Après l’évocation du paysage new-yorkais apaisé, dans la première strophe, sous « cette chose fragile et très futile » qu’est la neige, celle-ci devient, dans la deuxième strophe, le symbole de la condition d’exil. Dans la troisième strophe, nous assistons à un dialogue intime entre le poète et sa mère absente, destinataire du poème, avant de poursuivre, dans la dernière strophe, un voyage poétique à travers l’exil des mots, à la recherche d’un langage pur et originel, caché sous la neige.

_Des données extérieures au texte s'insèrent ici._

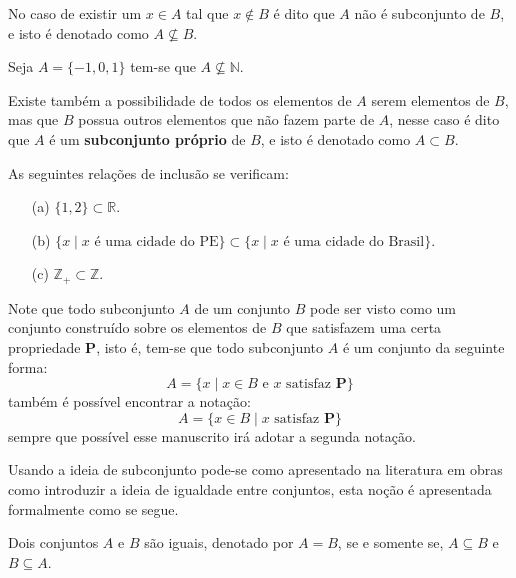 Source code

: No caso de existir um $x \in A$ tal que $x \notin B$ é dito que $A$ não é subconjunto de $B$, e isto é denotado como $A \not\subseteq B$. 

\begin{example}\label{exe:NaoInclusao}
	Seja $A = \{-1, 0, 1\}$ tem-se que $A \not\subseteq \mathbb{N}$.
\end{example}

Existe também a possibilidade de todos os elementos de $A$ serem elementos de $B$, mas que $B$ possua outros elementos que não fazem parte de $A$, nesse caso é dito que $A$ é um \textbf{subconjunto próprio} de $B$, e isto é denotado como $A \subset B$. 

\begin{example}\label{exe:InclusaoPropria}
	As seguintes relações de inclusão se verificam:
	\begin{itemize}
		\item[(a)] $\{1, 2\} \subset \mathbb{R}$.
		\item[(b)] $\{x \mid x \mbox{ é uma cidade do PE}\} \subset \{x \mid x \mbox{ é uma cidade do Brasil}\}$.
		\item[(c)] $\mathbb{Z}_+ \subset \mathbb{Z}$.
	\end{itemize}
\end{example}

\begin{remark}
	Note que todo subconjunto $A$ de um conjunto $B$ pode ser visto como um conjunto construído sobre os elementos de $B$ que satisfazem uma certa propriedade $\textbf{P}$, isto é, tem-se que todo subconjunto $A$ é um conjunto da seguinte forma:
	$$A = \{x \mid x \in B \mbox{ e } x \mbox{ satisfaz } \textbf{P}\}$$
	também é possível encontrar a notação:
	$$A = \{x \in B  \mid x \mbox{ satisfaz } \textbf{P}\}$$
	sempre que possível esse manuscrito irá adotar a segunda notação.
\end{remark}

Usando a ideia de subconjunto pode-se como apresentado na literatura em obras como \cite{abe1991-TC, halmos2001, lipschutz1978-TC} introduzir a ideia de igualdade entre conjuntos, esta noção é apresentada formalmente como se segue.

\begin{definition}\label{def:IgualdadeConjuntos}
	\cite{abe1991-TC} Dois conjuntos $A$ e $B$ são iguais, denotado por $A = B$, se e somente se, $A \subseteq B$ e $B \subseteq A$.
\end{definition}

Problématique et projet de lecture

            Héritage d’Ovide, de Du Bellay, de Victor Hugo, mais aussi des poètes post-romantiques, l’exil représente une expérience existentielle autant que littéraire. Comment cet exil, situation biographique vécue par Saint-John Perse, se transforme-t-il en langage, en poésie ? Comment la neige devient-elle métaphore de cet exil, affectant non seulement la perception du monde, mais aussi la parole poétique et le sens ? Comment cet exil des mots se métamorphose-t-il en promesse, en chant ? Comment le poème Neiges se convertit-il en art poétique ?

Annonce du plan

Pour réponde à ces questions que peut soulever la lecture du texte à commenter, nous nous proposons d’étudier dans un premier temps la condition d’exil comme une expérience à la fois existentielle, métaphysique et ontologique, pour analyser, dans un deuxième temps, l’exil des mots, coïncidant avec la perte du sens et la fuite poétique dans le songe. Enfin, nous verrons comment l’exil se transforme en promesse d’une nouvelle présence, en la quête poétique d’un nouveau langage enfoui sous la neige.

I L’exil des êtres

1/ Le poète en exil : une expérience existentielle et ontologique

Neiges est écrit en exil américain, comme le révèle la notation liminaire à la fin du poème, « New York, 1944 ». Depuis 1940, début de la deuxième guerre mondiale, Alexis Leger est exilé aux États-Unis, le gouvernement de Vichy ayant destitué cet ancien Secrétaire général du quai d’Orsay de sa nationalité française. À cette indication paratextuelle situant le poème dans le parcours biographique de l’auteur, s’ajoute la dédicace initiale à la mère du poète, « À Françoise-Renée Saint-Leger Leger », « dame de haut parage », « celle à qui je pense entre toutes femmes de ma race », que Saint-John Perse adresse dans la troisième strophe du poème. Ce souvenir de la mère douce et pieuse, poétiquement évoqué autant que stylisé, lui confère l’image d’une pietà, d’une mater dolorosa, d’une vierge suppliciée, emblème universel de la souffrance maternelle – « chair de pauvre femme en toutes femmes suppliciées », « âme muette à l’ombre de[s] croix » – qui, « du fond de son grand âge lève à son Dieu sa face de douceur ». « Et il y a un si long temps que veille en moi cette affre de douceur… », dit le poète, l’expression oxymorique « affre de douceur » renforçant le sentiment doux-amer de la mélancolie, de la nostalgie qu’il éprouve dans son exil, en pensant à sa mère lointaine.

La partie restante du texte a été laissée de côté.